Dans les basses couches de NewRose, là où régnait l’ignorance crasse des vraies réalités économiques, des enjeux de la globalisation, là où on ne faisait même pas mine de s’intéresser aux cours de la Loterie Solaire, se contentant de pleurer misère et de réclamer que ça tombe tout chaud tout cuit des mains d’une société pas assez libérale et trop indulgente, on attendait.

Comme allaient bientôt l’apprendre les trois hommes, pauvre c’est un métier. Un métier dont la première vertu, l’axe central repose tout entier sur la capacité d’attente. Attendre que la pièce tombe, attendre que votre demande soit examinée, attendre que les papiers soient tous réunis, attendre que le rideau de fer là-bas s’ouvre derrière une interminable queue d’individus. Principalement des humains et des robots déclassés et pour la plupart assez crasseux pour devoir être passés tout entier à la machine à laver. Au comble de cette misère, il y avait Montcorget qui non seulement se rendait compte jusqu’où il était tombé, mais qui plus est avait l’impression de porter sur ses épaules un minaret entièrement dévoué à une seule voie ou voix, c’est selon : Lubna, sa prophétesse de l’amour.  Ce comble de misère était si palpable que tous les autres le regardaient mal à l’aise quand le rideau de fer s’ouvrit avec un bourdonnement doux. Derrière : une vitre blindée caractérisée par un banal micro et trois rats qui s’agitaient. En fait ce n’était pas exactement des rats, ni complètement trois individus indépendants. Ça avait des têtes de chien du désert sur des corps de rat debout, avec de longues pattes de marsupial, criant d’une petite voix aiguë et se passant les papiers qu’on leur tendait avec une frénésie de souris sous acide.

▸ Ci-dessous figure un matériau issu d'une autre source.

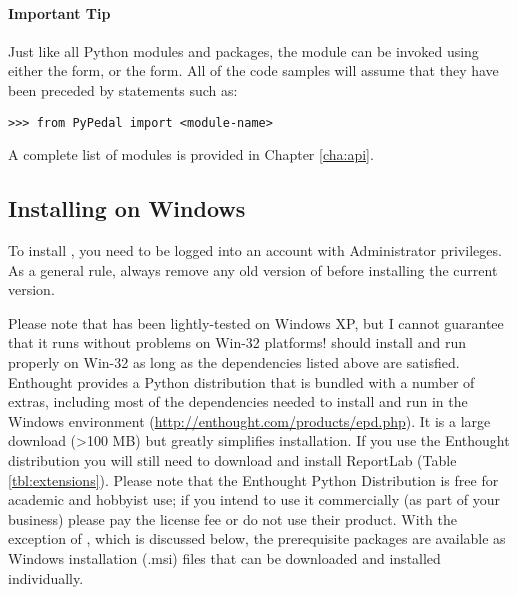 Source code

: \paragraph*{Important Tip} \label{sec:tip:from-pypedal-import} Just like all Python modules and packages, the \PyPedal{} module can be invoked using either the  form, or the  form.  All of the code samples will assume that they have been preceded by statements such as:
\begin{verbatim}
>>> from PyPedal import <module-name>
\end{verbatim}
A complete list of modules is provided in Chapter \ref{cha:api}.

\subsection{Installing on Windows}\label{sec:installing-windows}
To install \PyPedal{}, you need to be logged into an account with Administrator privileges.  As a general rule, always remove any old version of \PyPedal{} before installing the current version.

Please note that \PyPedal{} has been lightly-tested on Windows XP, but I cannot guarantee that it runs without problems on Win-32 platforms!  \PyPedal{} should install and run properly on Win-32 as long as the dependencies listed above are satisfied. Enthought provides a Python distribution that is bundled with a number of extras, including most of the dependencies needed to install and run \PyPedal{} in the Windows environment (\url{http://enthought.com/products/epd.php}). It is a large download (>100 MB) but greatly simplifies installation. If you use the Enthought distribution you will still need to download and install ReportLab (Table \ref{tbl:extensions}). Please note that the Enthought Python Distribution is free for academic and hobbyist use; if you intend to use it commercially (as part of your business) please pay the license fee or do not use their product. With the exception of , which is discussed below, the prerequisite packages are available as Windows installation (.msi) files that can be downloaded and installed individually.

–          C’est ça les sœurs de Maüs ? couina Berthier.

–          Non ça c’est Yotrikko le mec de l’accueil.

–          Le mec ? Mais y sont trois.

–          Trois cerveaux, trois individus à part entière, et un seul en même temps. Ils se réunissent par affinités génétiques, parfois ils sont quatre, parfois six, c’est un drak, c’est comme ça que s’appelle cette race dans le coin.

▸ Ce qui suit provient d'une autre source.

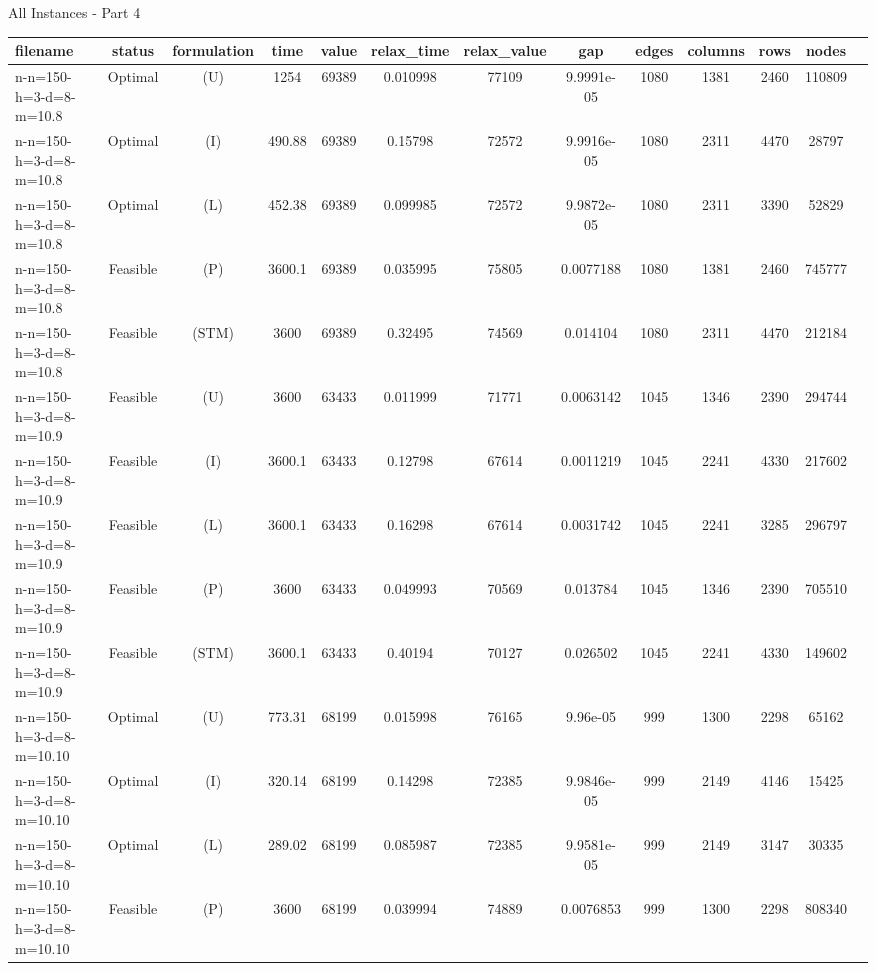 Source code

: \documentclass[landscape, a4paper]{article}
\newcommand{\STM}{\ensuremath{\mathrm{STM}}}
\newcommand{\Improved}{\ensuremath{\mathrm{I}}}
\newcommand{\Loose}{\ensuremath{\mathrm{L}}}
\newcommand{\Profit}{\ensuremath{\mathrm{P}}}
\newcommand{\Utility}{\ensuremath{\mathrm{U}}}
\begin{document}
\begin{center}
\newpage
All Instances - Part 4

\begin{tabular}{lcccccccccccc}
filename & status & formulation & time & value & relax\_time & relax\_value & gap & edges & columns & rows & nodes & \\
\hline
n-n=150-h=3-d=8-m=10.8 & Optimal & (\Utility) & 1254 & 69389 & 0.010998 & 77109 & 9.9991e-05 & 1080 & 1381 & 2460 & 110809 & \\
n-n=150-h=3-d=8-m=10.8 & Optimal & (\Improved) & 490.88 & 69389 & 0.15798 & 72572 & 9.9916e-05 & 1080 & 2311 & 4470 & 28797 & \\
n-n=150-h=3-d=8-m=10.8 & Optimal & (\Loose) & 452.38 & 69389 & 0.099985 & 72572 & 9.9872e-05 & 1080 & 2311 & 3390 & 52829 & \\
n-n=150-h=3-d=8-m=10.8 & Feasible & (\Profit) & 3600.1 & 69389 & 0.035995 & 75805 & 0.0077188 & 1080 & 1381 & 2460 & 745777 & \\
n-n=150-h=3-d=8-m=10.8 & Feasible & (\STM) & 3600 & 69389 & 0.32495 & 74569 & 0.014104 & 1080 & 2311 & 4470 & 212184 & \\
n-n=150-h=3-d=8-m=10.9 & Feasible & (\Utility) & 3600 & 63433 & 0.011999 & 71771 & 0.0063142 & 1045 & 1346 & 2390 & 294744 & \\
n-n=150-h=3-d=8-m=10.9 & Feasible & (\Improved) & 3600.1 & 63433 & 0.12798 & 67614 & 0.0011219 & 1045 & 2241 & 4330 & 217602 & \\
n-n=150-h=3-d=8-m=10.9 & Feasible & (\Loose) & 3600.1 & 63433 & 0.16298 & 67614 & 0.0031742 & 1045 & 2241 & 3285 & 296797 & \\
n-n=150-h=3-d=8-m=10.9 & Feasible & (\Profit) & 3600 & 63433 & 0.049993 & 70569 & 0.013784 & 1045 & 1346 & 2390 & 705510 & \\
n-n=150-h=3-d=8-m=10.9 & Feasible & (\STM) & 3600.1 & 63433 & 0.40194 & 70127 & 0.026502 & 1045 & 2241 & 4330 & 149602 & \\
n-n=150-h=3-d=8-m=10.10 & Optimal & (\Utility) & 773.31 & 68199 & 0.015998 & 76165 & 9.96e-05 & 999 & 1300 & 2298 & 65162 & \\
n-n=150-h=3-d=8-m=10.10 & Optimal & (\Improved) & 320.14 & 68199 & 0.14298 & 72385 & 9.9846e-05 & 999 & 2149 & 4146 & 15425 & \\
n-n=150-h=3-d=8-m=10.10 & Optimal & (\Loose) & 289.02 & 68199 & 0.085987 & 72385 & 9.9581e-05 & 999 & 2149 & 3147 & 30335 & \\
n-n=150-h=3-d=8-m=10.10 & Feasible & (\Profit) & 3600 & 68199 & 0.039994 & 74889 & 0.0076853 & 999 & 1300 & 2298 & 808340 & \\

\end{tabular}
\end{center}
\end{document}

Un par un les indigents se présentèrent, certains avaient des papiers, d’autres tentaient d’argumenter. Dans le bocal on s’agitait de plus belle, répondant à trois questions en même temps, parlant de la pluie et du beau temps tout en soumettant les documents à l’analyse d’authenticité. Ceux qui étaient renvoyés, repartaient en renâclant à peine, la force de l’habitude, les autres étaient absorbés par une lourdes porte blindée. Là un robot vous fourrait un café bouillant dans la main et on était prié de la fermer et d’attendre. Pour ceux dont la misère n’avait pas anéanti tout intérêt pour le monde, il y avait des journaux économiques gratuits ( ! ! !) avec des sujets comme : trouver un emploi, devenir manager d’un magasin de fast food ou d’une supérette en banlieue, connaître les domaines où les formations allaient de l’avant, des conseils sur comment aller à la rencontre des entrepreneurs, etc…

–          Qu’est-ce tu veux Athem ? demanda l’un des draks, disons Yo.

–          Qui c’est ceux-là ? demanda un autre drak, disons Kko, terminant sa phrase par la bouche de Tri.

–          Euh… c’est des cousins à moi… ils ont besoin de euh…

–          C’est quoi leur revenu ? coupa Yotrikko en chœur avec lui-même.

–          Z’en n’ont pas, justement.

Un des drak appuya son museau contre la vitre et les observa, un autre courut hors de son bureau, un troisième demanda :

–          C’est la première fois qu’ils viennent ici ?

–          Euh… oui.

–          Alors faut qu’ils remplissent ce papier, déclara le second en revenant avec une liasse de documents, tandis que le troisième ajoutait : Suivant ! en se grattant l’oreille –immédiatement repris par les trois autres – puis en appuyant sur le bouton qui leur libéra l’entrée.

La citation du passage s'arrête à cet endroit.